▸ **What is needed**
Lines containing the word "intervals" are the ones to copy from the records below.
** Opening Records supplied block **
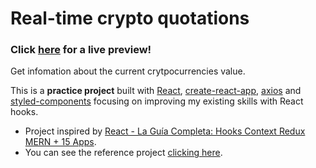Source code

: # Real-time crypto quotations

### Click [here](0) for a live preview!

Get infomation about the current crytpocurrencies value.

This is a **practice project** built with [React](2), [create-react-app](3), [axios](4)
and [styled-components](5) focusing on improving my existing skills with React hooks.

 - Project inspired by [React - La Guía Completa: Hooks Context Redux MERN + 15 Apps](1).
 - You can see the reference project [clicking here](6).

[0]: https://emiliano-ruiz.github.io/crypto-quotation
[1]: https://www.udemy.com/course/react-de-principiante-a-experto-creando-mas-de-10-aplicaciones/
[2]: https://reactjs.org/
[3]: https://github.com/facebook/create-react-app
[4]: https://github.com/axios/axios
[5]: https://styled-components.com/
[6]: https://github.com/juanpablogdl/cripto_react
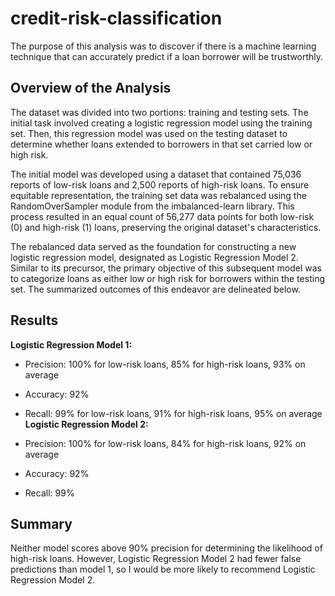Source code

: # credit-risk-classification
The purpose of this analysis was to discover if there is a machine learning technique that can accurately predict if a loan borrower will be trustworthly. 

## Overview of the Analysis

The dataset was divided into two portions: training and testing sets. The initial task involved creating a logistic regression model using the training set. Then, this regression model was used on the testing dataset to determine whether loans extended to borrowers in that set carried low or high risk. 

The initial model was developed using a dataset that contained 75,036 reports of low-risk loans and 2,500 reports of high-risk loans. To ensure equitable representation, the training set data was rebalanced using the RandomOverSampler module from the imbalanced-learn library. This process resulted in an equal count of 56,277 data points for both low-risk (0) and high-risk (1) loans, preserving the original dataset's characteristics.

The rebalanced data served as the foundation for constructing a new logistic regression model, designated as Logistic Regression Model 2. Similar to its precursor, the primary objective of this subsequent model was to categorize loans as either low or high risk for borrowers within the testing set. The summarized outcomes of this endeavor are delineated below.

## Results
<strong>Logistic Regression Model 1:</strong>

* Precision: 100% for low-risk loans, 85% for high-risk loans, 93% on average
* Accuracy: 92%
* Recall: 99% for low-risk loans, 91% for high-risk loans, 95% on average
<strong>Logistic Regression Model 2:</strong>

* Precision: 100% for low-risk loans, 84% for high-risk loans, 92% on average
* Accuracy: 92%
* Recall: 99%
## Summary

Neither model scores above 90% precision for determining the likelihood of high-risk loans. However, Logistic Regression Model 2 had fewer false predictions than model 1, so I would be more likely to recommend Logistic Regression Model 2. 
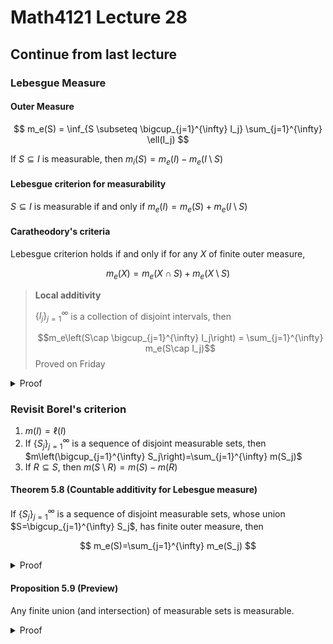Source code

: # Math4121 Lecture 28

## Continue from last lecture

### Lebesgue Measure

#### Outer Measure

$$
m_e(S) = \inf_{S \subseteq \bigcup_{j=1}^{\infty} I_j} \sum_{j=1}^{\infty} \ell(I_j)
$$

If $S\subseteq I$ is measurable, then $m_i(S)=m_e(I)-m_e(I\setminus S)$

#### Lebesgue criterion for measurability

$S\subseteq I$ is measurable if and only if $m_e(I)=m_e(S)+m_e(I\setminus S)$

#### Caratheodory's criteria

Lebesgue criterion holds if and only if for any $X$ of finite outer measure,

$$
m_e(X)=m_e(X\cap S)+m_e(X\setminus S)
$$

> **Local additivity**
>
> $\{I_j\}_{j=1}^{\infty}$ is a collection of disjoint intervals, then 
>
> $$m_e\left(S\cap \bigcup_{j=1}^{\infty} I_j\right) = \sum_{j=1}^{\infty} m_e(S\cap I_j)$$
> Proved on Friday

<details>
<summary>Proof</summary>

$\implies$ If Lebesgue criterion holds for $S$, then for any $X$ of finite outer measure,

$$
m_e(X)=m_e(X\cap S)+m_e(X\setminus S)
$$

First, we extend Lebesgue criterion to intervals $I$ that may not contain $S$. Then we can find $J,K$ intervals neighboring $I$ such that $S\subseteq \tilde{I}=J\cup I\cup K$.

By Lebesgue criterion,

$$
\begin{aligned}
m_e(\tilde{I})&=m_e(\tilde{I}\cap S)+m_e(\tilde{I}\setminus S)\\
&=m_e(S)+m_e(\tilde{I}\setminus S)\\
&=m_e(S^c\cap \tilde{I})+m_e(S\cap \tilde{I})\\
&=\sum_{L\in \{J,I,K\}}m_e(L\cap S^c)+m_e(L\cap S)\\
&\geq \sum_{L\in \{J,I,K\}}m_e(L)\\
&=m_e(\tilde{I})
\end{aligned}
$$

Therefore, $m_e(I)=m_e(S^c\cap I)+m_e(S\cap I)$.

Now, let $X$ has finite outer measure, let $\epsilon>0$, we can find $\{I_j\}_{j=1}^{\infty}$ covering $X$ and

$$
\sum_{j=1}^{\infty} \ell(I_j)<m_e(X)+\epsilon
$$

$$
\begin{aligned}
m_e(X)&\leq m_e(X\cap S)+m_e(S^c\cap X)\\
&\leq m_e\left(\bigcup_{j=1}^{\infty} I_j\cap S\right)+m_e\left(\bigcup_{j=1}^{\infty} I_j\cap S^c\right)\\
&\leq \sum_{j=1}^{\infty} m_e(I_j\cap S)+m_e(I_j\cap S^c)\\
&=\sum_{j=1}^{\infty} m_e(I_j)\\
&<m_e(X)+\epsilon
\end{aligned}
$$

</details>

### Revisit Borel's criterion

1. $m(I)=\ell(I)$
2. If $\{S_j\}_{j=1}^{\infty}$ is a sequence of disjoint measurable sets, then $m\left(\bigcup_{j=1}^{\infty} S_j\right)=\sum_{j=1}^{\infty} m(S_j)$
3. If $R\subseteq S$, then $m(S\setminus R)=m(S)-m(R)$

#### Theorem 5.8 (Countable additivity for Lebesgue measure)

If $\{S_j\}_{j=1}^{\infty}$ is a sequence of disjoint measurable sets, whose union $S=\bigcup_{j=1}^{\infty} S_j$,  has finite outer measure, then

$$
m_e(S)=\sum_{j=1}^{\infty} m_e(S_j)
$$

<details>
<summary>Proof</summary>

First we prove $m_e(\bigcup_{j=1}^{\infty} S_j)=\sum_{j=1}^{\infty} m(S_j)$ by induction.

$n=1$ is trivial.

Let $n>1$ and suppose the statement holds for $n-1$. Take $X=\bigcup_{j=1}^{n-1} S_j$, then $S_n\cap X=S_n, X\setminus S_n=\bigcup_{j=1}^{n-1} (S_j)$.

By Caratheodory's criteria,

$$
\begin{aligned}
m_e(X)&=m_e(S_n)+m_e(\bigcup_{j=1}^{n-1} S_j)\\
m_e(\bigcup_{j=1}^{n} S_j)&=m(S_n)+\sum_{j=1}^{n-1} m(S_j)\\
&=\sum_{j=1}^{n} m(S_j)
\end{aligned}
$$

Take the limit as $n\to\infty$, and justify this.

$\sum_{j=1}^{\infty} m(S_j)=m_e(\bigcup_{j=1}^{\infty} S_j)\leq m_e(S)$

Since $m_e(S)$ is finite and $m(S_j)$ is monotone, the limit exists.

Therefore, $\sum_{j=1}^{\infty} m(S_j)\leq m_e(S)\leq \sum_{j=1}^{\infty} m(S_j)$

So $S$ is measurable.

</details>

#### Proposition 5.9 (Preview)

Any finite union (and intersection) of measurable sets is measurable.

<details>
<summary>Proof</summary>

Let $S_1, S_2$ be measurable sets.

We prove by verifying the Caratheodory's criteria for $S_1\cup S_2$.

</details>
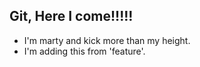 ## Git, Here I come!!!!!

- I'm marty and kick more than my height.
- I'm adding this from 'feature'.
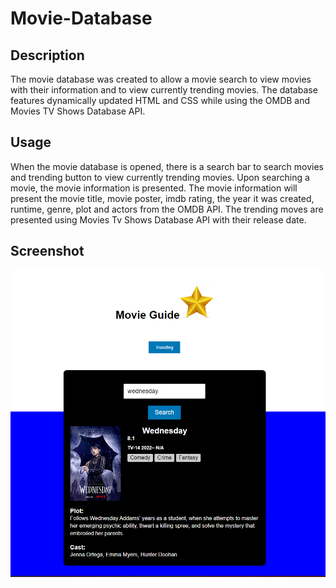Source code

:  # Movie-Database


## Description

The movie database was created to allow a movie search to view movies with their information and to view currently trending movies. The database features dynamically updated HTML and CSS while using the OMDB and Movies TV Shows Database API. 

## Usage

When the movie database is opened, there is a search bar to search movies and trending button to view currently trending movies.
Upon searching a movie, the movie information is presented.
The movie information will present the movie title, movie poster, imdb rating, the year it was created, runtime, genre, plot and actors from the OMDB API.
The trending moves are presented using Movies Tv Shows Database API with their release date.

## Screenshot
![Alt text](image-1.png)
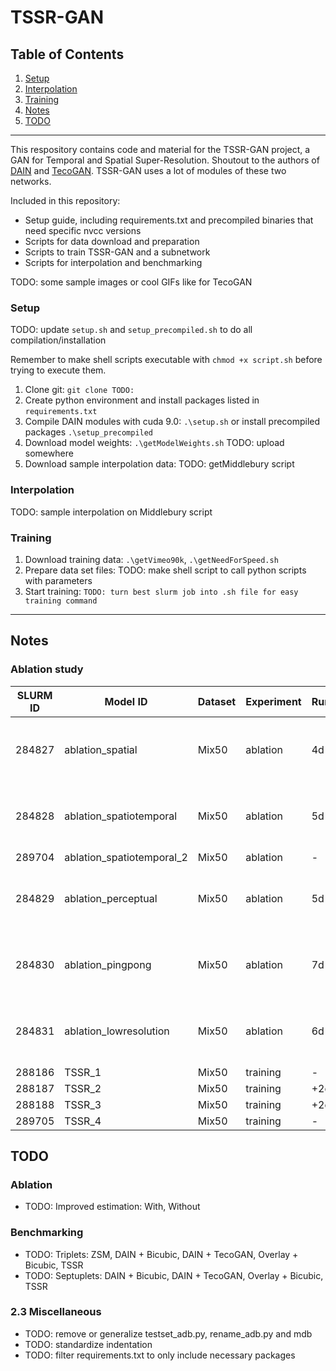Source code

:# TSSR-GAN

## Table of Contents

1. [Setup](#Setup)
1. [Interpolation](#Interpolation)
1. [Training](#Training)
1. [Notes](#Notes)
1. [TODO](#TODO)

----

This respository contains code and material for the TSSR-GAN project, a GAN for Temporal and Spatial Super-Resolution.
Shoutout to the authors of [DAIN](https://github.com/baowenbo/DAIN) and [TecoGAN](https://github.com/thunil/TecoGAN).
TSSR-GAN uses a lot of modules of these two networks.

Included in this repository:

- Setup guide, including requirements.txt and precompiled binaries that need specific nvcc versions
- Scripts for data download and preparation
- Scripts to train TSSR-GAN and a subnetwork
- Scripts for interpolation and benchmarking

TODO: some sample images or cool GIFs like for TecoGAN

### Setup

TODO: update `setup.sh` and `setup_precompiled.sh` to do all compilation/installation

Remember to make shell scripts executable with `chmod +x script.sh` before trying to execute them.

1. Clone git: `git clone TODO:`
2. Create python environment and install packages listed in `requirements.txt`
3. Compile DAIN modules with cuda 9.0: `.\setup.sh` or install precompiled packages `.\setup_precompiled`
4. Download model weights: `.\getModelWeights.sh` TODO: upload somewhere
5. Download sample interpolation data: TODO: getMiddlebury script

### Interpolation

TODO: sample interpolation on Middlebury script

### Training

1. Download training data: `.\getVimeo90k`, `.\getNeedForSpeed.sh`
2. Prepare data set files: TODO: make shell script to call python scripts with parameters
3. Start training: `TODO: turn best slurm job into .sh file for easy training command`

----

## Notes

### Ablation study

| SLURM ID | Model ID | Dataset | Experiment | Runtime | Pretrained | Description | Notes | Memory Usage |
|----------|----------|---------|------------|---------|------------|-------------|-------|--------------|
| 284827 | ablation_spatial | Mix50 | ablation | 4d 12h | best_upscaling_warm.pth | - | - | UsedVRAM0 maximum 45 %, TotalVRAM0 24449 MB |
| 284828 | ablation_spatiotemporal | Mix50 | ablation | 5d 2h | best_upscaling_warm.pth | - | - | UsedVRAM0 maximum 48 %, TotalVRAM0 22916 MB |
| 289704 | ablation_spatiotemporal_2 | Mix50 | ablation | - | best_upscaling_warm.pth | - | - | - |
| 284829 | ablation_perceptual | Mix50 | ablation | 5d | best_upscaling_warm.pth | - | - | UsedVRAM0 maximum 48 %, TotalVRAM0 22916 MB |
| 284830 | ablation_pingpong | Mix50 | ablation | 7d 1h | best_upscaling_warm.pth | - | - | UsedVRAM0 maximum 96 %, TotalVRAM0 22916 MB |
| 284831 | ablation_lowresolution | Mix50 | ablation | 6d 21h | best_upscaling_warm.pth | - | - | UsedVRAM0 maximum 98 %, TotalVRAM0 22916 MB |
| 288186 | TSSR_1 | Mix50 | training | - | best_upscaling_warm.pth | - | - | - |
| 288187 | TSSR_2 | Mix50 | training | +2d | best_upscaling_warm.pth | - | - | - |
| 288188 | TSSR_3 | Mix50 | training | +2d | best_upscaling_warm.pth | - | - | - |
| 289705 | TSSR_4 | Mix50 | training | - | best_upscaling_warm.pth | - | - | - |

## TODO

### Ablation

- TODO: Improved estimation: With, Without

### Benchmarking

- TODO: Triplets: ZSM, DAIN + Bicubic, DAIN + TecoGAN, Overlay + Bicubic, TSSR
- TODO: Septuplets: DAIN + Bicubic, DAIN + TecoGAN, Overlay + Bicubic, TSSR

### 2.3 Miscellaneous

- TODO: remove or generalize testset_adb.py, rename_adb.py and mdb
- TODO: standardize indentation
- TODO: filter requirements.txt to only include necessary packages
** Closing Records supplied block **
▸ **Worked solution**
> $\{I_j\}_{j=1}^{\infty}$ is a collection of disjoint intervals, then 
First, we extend Lebesgue criterion to intervals $I$ that may not contain $S$. Then we can find $J,K$ intervals neighboring $I$ such that $S\subseteq \tilde{I}=J\cup I\cup K$.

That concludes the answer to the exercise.